The dandelions are coming up fast and furious in these early ddays of spring. One day nothing is there to suggest their imminent arrival. The next day the lawn is covered with small, yellow flowers. Lots of them! Everywhere!
I am sitting here at the kitchen counter watching my next door neighbor down on his hands and knees carefully trying to dig out each plant in turn and I am reminded that digging dandelions was one of my regular chores each spring. Whenever they appeared on our lawn I was sent forth with a plastic bucket, a garden trowel and an old kitchen knife with directions to dig them out and to make sure I got the entire root. At the time it seemed like a lot of hard work for my weekly allowance. A senseless act since dandelions are virtually impossible to eradicate. If you dig them, you must get the entire root or else they will quickly return; and you have to get them before the yellow flower turns into its familiar white seed-head which can happen while your head is turned. There is an old superstition - if you blow all of the seeds off the dandelion in one breath, your wish will be granted. Well, only if you wish for more dandelions in your yard tomorrow.

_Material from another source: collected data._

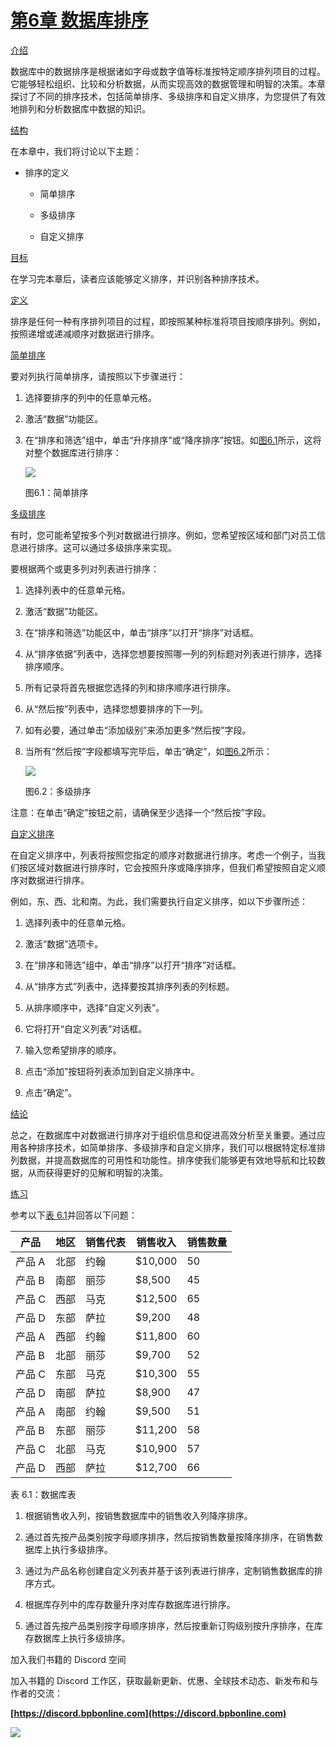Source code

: # [第6章 数据库排序](contents.xhtml#ch06a)

[介绍](contents.xhtml#sc2_75a)

数据库中的数据排序是根据诸如字母或数字值等标准按特定顺序排列项目的过程。它能够轻松组织、比较和分析数据，从而实现高效的数据管理和明智的决策。本章探讨了不同的排序技术，包括简单排序、多级排序和自定义排序，为您提供了有效地排列和分析数据库中数据的知识。

[结构](contents.xhtml#sc2_76a)

在本章中，我们将讨论以下主题：

+   排序的定义

    +   简单排序

    +   多级排序

    +   自定义排序

[目标](contents.xhtml#sc2_77a)

在学习完本章后，读者应该能够定义排序，并识别各种排序技术。

[定义](contents.xhtml#sc2_78a)

排序是任何一种有序排列项目的过程，即按照某种标准将项目按顺序排列。例如，按照递增或递减顺序对数据进行排序。

[简单排序](contents.xhtml#sc3_79a)

要对列执行简单排序，请按照以下步骤进行：

1.  选择要排序的列中的任意单元格。

1.  激活“数据”功能区。

1.  在“排序和筛选”组中，单击“升序排序”或“降序排序”按钮。如[图6.1](#fig6-1)所示，这将对整个数据库进行排序：

    ![](images/Figure_6.1.png)

    图6.1：简单排序

[多级排序](contents.xhtml#sc3_80a)

有时，您可能希望按多个列对数据进行排序。例如，您希望按区域和部门对员工信息进行排序。这可以通过多级排序来实现。

要根据两个或更多列对列表进行排序：

1.  选择列表中的任意单元格。

1.  激活“数据”功能区。

1.  在“排序和筛选”功能区中，单击“排序”以打开“排序”对话框。

1.  从“排序依据”列表中，选择您想要按照哪一列的列标题对列表进行排序，选择排序顺序。

1.  所有记录将首先根据您选择的列和排序顺序进行排序。

1.  从“然后按”列表中，选择您想要排序的下一列。

1.  如有必要，通过单击“添加级别”来添加更多“然后按”字段。

1.  当所有“然后按”字段都填写完毕后，单击“确定”，如[图6.2](#fig6-2)所示：

    ![](images/Figure_6.2.png)

    图6.2：多级排序

注意：在单击“确定”按钮之前，请确保至少选择一个“然后按”字段。

[自定义排序](contents.xhtml#sc3_81a)

在自定义排序中，列表将按照您指定的顺序对数据进行排序。考虑一个例子，当我们按区域对数据进行排序时，它会按照升序或降序排序，但我们希望按照自定义顺序对数据进行排序。

例如，东、西、北和南。为此，我们需要执行自定义排序，如以下步骤所述：

1.  选择列表中的任意单元格。

1.  激活“数据”选项卡。

1.  在“排序和筛选”组中，单击“排序”以打开“排序”对话框。

1.  从“排序方式”列表中，选择要按其排序列表的列标题。

1.  从排序顺序中，选择“自定义列表”。

1.  它将打开“自定义列表”对话框。

1.  输入您希望排序的顺序。

1.  点击“添加”按钮将列表添加到自定义排序中。

1.  点击“确定”。

[结论](contents.xhtml#sc2_82a)

总之，在数据库中对数据进行排序对于组织信息和促进高效分析至关重要。通过应用各种排序技术，如简单排序、多级排序和自定义排序，我们可以根据特定标准排列数据，并提高数据库的可用性和功能性。排序使我们能够更有效地导航和比较数据，从而获得更好的见解和明智的决策。

[练习](contents.xhtml#sc2_83a)

参考以下[表 6.1](#tab6-1)并回答以下问题：

| 产品 | 地区 | 销售代表 | 销售收入 | 销售数量 |
| --- | --- | --- | --- | --- |
| 产品 A | 北部 | 约翰 | $10,000 | 50 |
| 产品 B | 南部 | 丽莎 | $8,500 | 45 |
| 产品 C | 西部 | 马克 | $12,500 | 65 |
| 产品 D | 东部 | 萨拉 | $9,200 | 48 |
| 产品 A | 西部 | 约翰 | $11,800 | 60 |
| 产品 B | 北部 | 丽莎 | $9,700 | 52 |
| 产品 C | 东部 | 马克 | $10,300 | 55 |
| 产品 D | 南部 | 萨拉 | $8,900 | 47 |
| 产品 A | 南部 | 约翰 | $9,500 | 51 |
| 产品 B | 东部 | 丽莎 | $11,200 | 58 |
| 产品 C | 北部 | 马克 | $10,900 | 57 |
| 产品 D | 西部 | 萨拉 | $12,700 | 66 |

表 6.1：数据库表

1.  根据销售收入列，按销售数据库中的销售收入列降序排序。

1.  通过首先按产品类别按字母顺序排序，然后按销售数量按降序排序，在销售数据库上执行多级排序。

1.  通过为产品名称创建自定义列表并基于该列表进行排序，定制销售数据库的排序方式。

1.  根据库存列中的库存数量升序对库存数据库进行排序。

1.  通过首先按产品类别按字母顺序排序，然后按重新订购级别按升序排序，在库存数据库上执行多级排序。

加入我们书籍的 Discord 空间

加入书籍的 Discord 工作区，获取最新更新、优惠、全球技术动态、新发布和与作者的交流：

**[https://discord.bpbonline.com](https://discord.bpbonline.com)**

![](images/fm1.png)
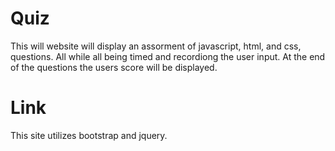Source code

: # Quiz

This will website will display an assorment of javascript, html, and css, questions. All while all being timed and recordiong the user input. At the end of the questions the users score will be displayed.

# Link

This site utilizes bootstrap and jquery.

Back in the day dandelions were, for me, a source of lucre. In addition to earning my allowance digging then out of our yard, I also attempted to find a more commercial use for them. As a kid I picked them from the lawns surrounding our apartment in Cincinnati, gathered them into bouquets secured by a rubber band, and went door to door through the complex selling them for a nickel each. As I recall, my mom and my second grade teacher, who lived next door, were only too happy to purchase one. Other neighbors were not similarly impressed with my entrepreneurial spirit, frowning as I offered these lovely bouquets for sale. I even had a door or two slammed in my face. One man’s flower is still another man’s weed.